The answer must consist of each line below that contains the string "alicdn".

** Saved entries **
####

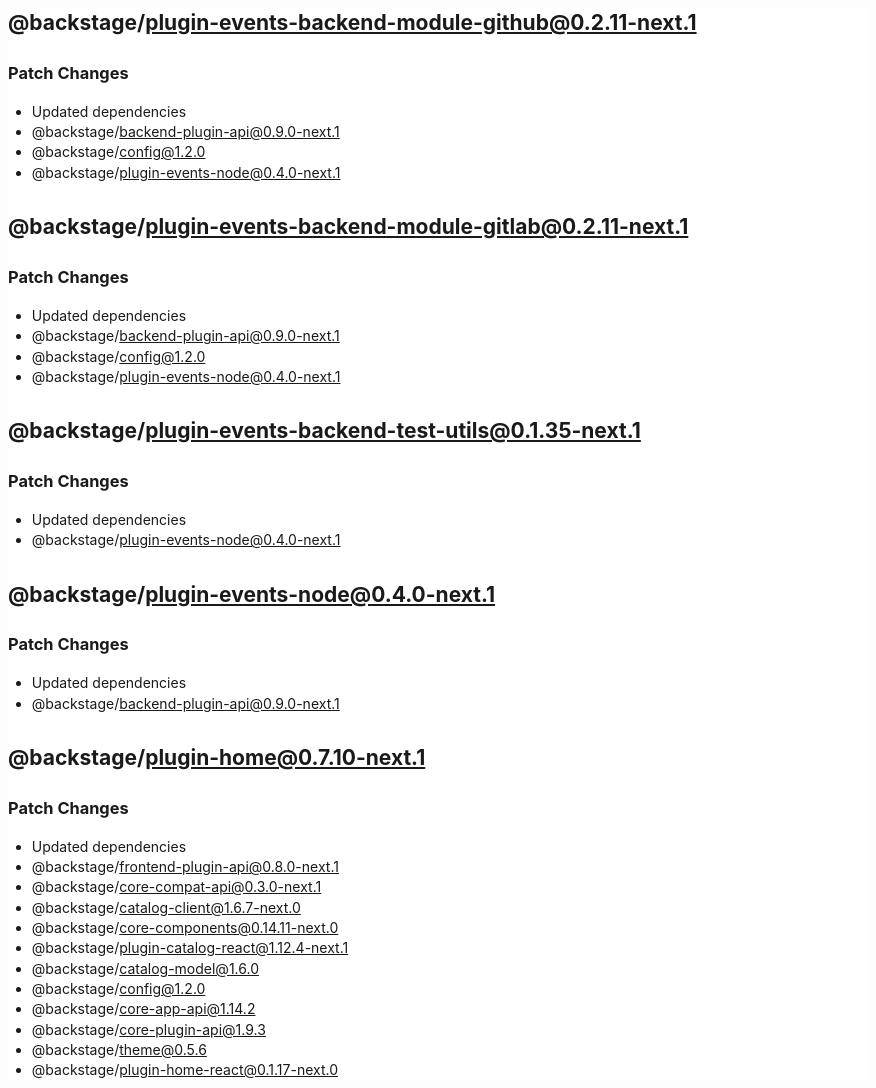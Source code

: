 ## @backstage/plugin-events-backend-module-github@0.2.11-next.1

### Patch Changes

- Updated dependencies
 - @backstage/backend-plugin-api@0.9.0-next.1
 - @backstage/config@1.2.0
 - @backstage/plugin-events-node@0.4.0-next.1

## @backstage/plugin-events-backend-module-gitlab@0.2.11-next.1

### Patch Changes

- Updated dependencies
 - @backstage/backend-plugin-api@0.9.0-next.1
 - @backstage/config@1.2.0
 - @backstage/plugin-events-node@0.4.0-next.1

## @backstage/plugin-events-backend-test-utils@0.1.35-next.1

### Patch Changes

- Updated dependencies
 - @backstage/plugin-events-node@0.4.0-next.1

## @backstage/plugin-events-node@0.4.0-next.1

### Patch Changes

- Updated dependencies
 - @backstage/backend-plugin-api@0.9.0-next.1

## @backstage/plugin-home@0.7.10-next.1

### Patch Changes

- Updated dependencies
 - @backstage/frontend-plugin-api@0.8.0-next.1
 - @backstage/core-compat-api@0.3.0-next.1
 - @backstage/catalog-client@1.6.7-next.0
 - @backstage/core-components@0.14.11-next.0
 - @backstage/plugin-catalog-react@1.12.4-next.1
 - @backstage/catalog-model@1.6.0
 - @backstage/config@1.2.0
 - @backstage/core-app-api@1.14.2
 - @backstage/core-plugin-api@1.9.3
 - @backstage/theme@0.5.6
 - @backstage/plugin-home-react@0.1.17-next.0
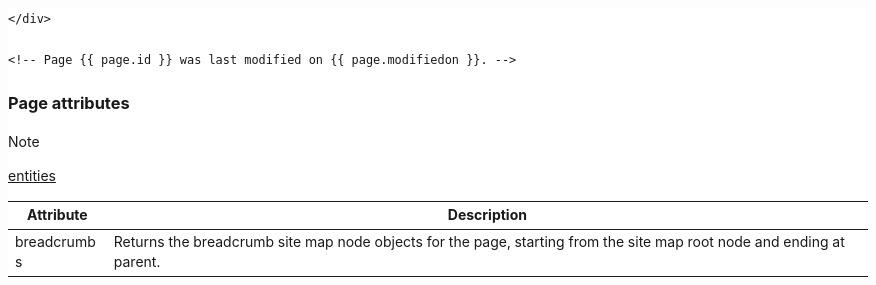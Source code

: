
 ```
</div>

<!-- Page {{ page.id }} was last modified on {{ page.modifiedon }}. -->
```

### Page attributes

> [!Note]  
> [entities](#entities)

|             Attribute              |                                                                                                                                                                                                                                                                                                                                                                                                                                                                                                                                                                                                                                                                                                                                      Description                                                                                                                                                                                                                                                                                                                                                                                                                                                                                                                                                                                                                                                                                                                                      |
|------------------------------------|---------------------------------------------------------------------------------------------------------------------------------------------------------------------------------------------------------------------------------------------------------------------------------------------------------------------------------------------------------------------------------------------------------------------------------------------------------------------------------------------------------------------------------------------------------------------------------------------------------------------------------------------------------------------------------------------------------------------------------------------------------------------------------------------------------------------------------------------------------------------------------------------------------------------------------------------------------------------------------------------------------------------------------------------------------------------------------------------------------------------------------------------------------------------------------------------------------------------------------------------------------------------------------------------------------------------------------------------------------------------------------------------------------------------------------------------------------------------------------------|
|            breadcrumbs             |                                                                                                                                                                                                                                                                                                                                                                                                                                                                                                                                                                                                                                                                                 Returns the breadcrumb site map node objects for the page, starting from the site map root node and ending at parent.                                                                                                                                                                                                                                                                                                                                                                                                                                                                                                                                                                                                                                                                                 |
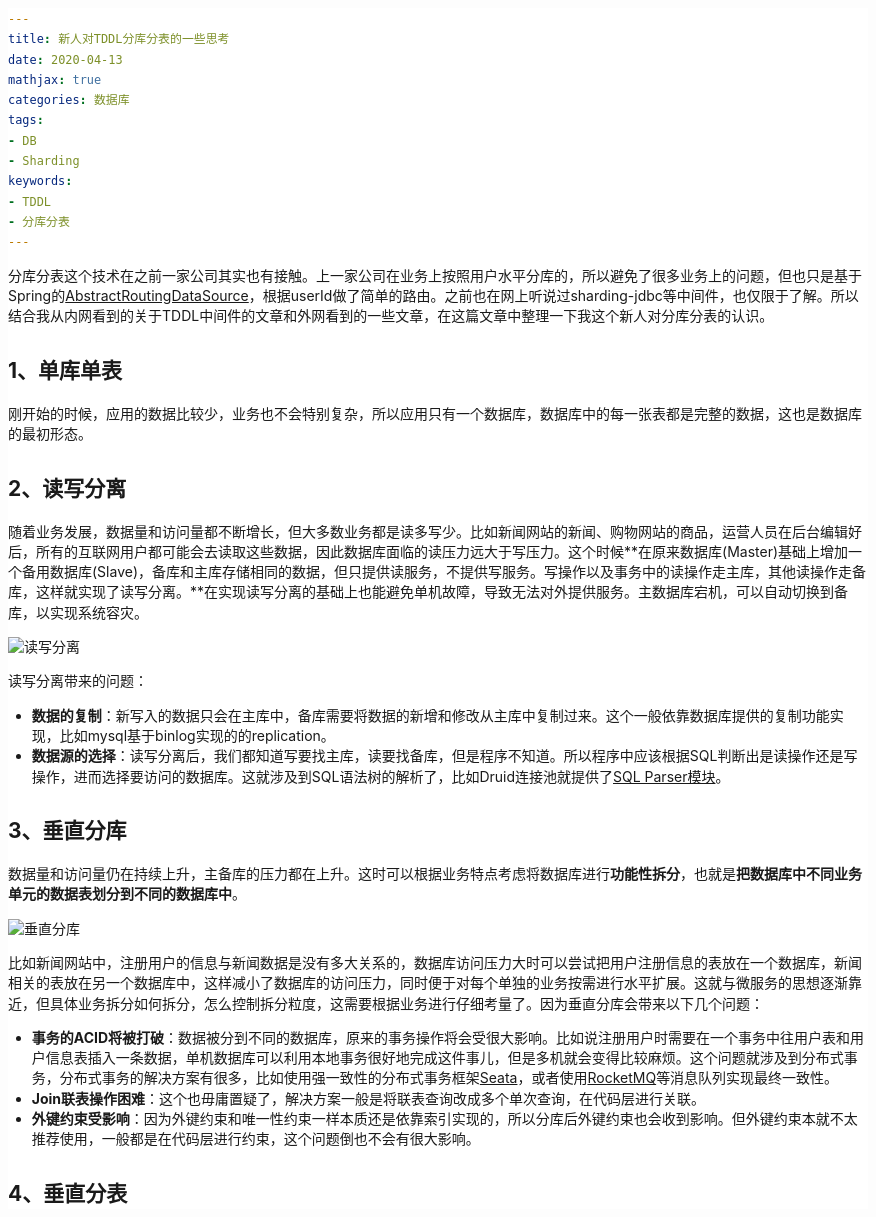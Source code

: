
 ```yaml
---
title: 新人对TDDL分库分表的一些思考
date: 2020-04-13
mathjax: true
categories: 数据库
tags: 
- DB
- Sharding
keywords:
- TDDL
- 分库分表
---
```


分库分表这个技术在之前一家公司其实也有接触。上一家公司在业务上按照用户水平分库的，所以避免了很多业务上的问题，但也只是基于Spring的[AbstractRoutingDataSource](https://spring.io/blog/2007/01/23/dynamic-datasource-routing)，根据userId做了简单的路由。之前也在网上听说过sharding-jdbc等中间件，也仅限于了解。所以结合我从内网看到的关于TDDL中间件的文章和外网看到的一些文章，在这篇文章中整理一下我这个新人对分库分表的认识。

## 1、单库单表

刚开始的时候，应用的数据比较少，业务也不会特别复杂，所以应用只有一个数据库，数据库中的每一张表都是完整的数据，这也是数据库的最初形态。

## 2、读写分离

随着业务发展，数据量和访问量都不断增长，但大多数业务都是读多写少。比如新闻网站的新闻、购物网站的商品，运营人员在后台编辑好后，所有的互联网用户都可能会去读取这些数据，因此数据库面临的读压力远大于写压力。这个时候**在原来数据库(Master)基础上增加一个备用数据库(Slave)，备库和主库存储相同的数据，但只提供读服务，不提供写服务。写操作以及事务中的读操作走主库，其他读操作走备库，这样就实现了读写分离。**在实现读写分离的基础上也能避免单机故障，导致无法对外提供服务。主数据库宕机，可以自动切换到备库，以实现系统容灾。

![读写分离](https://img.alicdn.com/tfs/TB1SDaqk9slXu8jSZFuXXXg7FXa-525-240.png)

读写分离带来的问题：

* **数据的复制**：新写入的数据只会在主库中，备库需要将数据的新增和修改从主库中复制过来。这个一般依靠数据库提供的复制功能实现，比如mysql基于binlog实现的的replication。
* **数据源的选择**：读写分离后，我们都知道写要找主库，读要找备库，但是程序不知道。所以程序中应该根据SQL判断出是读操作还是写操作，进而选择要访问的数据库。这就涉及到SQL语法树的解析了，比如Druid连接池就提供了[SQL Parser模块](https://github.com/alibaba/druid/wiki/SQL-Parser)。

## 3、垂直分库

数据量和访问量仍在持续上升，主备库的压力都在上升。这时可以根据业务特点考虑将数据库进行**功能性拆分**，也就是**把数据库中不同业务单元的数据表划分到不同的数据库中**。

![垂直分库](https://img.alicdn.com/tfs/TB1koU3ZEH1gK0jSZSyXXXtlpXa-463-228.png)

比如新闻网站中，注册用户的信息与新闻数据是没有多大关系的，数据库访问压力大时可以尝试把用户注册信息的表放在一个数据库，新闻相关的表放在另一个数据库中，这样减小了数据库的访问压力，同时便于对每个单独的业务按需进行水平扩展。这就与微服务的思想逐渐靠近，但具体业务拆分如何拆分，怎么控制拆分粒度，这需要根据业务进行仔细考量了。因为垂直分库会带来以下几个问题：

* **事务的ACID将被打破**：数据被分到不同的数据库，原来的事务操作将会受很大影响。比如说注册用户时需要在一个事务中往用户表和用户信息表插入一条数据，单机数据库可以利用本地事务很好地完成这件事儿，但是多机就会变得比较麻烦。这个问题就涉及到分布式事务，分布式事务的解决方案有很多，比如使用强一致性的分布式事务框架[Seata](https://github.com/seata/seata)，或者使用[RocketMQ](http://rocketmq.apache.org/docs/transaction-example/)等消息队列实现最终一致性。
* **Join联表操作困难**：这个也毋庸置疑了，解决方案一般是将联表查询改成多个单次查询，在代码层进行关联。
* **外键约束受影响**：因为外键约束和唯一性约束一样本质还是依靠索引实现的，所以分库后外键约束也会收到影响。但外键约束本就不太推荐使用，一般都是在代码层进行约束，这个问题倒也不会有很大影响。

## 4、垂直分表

####

** RESPONSE TO THE EXERCISE **
![读写分离](https://img.alicdn.com/tfs/TB1SDaqk9slXu8jSZFuXXXg7FXa-525-240.png)
![垂直分库](https://img.alicdn.com/tfs/TB1koU3ZEH1gK0jSZSyXXXtlpXa-463-228.png)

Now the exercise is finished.